UNITED STATES DISTRICT COURT DISTRICT OF CONNECTICUT
Jun 2, 2015
CIVIL CASE NO. 3:14-CV-655 (JCH) (D. Conn. Jun. 2, 2015)

Opinion

CIVIL CASE NO. 3:14-CV-655 (JCH)

06-02-2015

DANA ADAMS, Petitioner, v. UNITED STATES OF AMERICA, Respondent.


RULING RE: MOTION TO VACATE, SET ASIDE, OR CORRECT SENTENCE (Doc. No. 1)

I. INTRODUCTION

Petitioner Dana Adams filed this Motion to Vacate, Set Aside, or Correct Sentence (Doc. No. 1) seeking to have the court modify his sentence based on allegations that: (1) his counsel was ineffective; (2) he did not plead guilty knowingly and intelligently; (3) the government should have moved for a downward departure; and (4) the court erred in applying a three-level enhancement for managerial or supervisory role in its guidelines calculation at sentencing. The government opposes Adams's Motion, asserting that Adams waived his right to collaterally attack his conviction and sentence and that, even if he did not, his claims are without merit. See United States' Response to Petitioner's Pro Se Motion Pursuant to 28 U.S.C. § 2255 (Doc. No. 6) ("Gov't's Resp.").

Adams states that his "Motion is not to vacate sentence, it is to correct and seek relief." Adams's Reply to Government's Response ("Pet'r's Reply") (Doc. No. 10).

For the following reasons, the court denies Adams's Motion.

II. BACKGROUND

Adams pleaded guilty to conspiracy to distribute and to possess with intent to distribute 280 grams or more of cocaine base. See Plea Agreement, United States v. Adams, 3:12-CR-90 (D. Conn. Nov. 6, 2012) (Doc. No. 401). In the Plea Agreement, the parties agreed on the guidelines calculation: a base offense level of 32 with three levels added for Adams's role as a manager or supervisor of a criminal activity involving five or more participants and three levels subtracted for acceptance of responsibility, resulting in a total offense level of 32. Id. at 4. The parties also agreed that, based on their initial assessment, Adams fell within Criminal History Category IV. Id. The parties further agreed that this calculation yielded a guideline range of 168 to 210 months. Id. The parties acknowledged that the defendant may have been eligible for a sentencing enhancement because of his prior conviction on a felony drug offense under sections 841(b)(1)(A) and 851 of title 21 of the United Stated Code, but the government agreed not to file an information under section 851 so that Adams would not be exposed to the increased penalties. See id. at 5.

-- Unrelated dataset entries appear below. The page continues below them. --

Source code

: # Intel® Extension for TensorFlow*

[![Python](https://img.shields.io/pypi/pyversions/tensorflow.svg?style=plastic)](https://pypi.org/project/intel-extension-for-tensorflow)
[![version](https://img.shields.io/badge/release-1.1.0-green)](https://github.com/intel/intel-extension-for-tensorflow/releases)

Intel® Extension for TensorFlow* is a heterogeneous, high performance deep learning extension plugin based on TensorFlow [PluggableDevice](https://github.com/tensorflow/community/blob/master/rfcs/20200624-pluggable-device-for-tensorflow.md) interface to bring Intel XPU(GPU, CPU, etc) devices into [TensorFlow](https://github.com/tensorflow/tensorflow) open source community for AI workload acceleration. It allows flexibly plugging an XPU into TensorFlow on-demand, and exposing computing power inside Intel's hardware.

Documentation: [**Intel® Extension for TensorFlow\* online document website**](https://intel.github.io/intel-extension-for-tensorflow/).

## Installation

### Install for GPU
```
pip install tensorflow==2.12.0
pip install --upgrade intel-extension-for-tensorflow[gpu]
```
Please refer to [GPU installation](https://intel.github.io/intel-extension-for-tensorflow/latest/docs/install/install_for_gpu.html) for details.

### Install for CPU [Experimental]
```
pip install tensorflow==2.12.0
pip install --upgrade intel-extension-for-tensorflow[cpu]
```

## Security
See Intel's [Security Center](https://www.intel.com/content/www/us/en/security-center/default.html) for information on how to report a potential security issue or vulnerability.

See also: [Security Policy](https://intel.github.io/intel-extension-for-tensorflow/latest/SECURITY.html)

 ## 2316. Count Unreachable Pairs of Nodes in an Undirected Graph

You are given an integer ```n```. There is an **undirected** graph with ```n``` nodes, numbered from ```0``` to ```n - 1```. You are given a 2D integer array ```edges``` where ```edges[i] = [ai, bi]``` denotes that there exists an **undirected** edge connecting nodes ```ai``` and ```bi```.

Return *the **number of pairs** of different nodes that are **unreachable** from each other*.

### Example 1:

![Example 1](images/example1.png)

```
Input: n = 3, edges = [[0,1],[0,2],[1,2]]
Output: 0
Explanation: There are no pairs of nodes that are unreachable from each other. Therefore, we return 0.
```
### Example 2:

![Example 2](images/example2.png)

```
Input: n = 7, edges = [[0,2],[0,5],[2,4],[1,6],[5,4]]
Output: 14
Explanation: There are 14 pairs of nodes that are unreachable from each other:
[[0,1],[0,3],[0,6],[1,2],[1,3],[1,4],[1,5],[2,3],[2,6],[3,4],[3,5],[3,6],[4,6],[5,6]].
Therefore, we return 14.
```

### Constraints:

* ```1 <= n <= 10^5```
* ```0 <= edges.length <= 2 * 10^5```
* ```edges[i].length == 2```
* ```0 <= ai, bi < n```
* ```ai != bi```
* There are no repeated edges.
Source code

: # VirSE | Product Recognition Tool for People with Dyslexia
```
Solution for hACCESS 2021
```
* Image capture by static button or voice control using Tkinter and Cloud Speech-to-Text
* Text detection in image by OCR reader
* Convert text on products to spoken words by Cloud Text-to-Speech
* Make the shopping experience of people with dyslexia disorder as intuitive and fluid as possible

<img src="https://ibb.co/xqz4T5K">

In the Plea Agreement, Adams also agreed

not to appeal or collaterally attack in any proceeding, including but not limited to a motion under 28 U.S.C. § 2255 and/or § 2241, the conviction or sentence imposed by the Court if that sentence does not exceed 210 months' imprisonment, a life-term of supervised release and a $50,000 fine, even if the Court imposes such a sentence based on an analysis different from that specified above.
Id. at 5 (emphasis in original). Adams acknowledged that he was "knowingly and intelligently waiving these rights." Id.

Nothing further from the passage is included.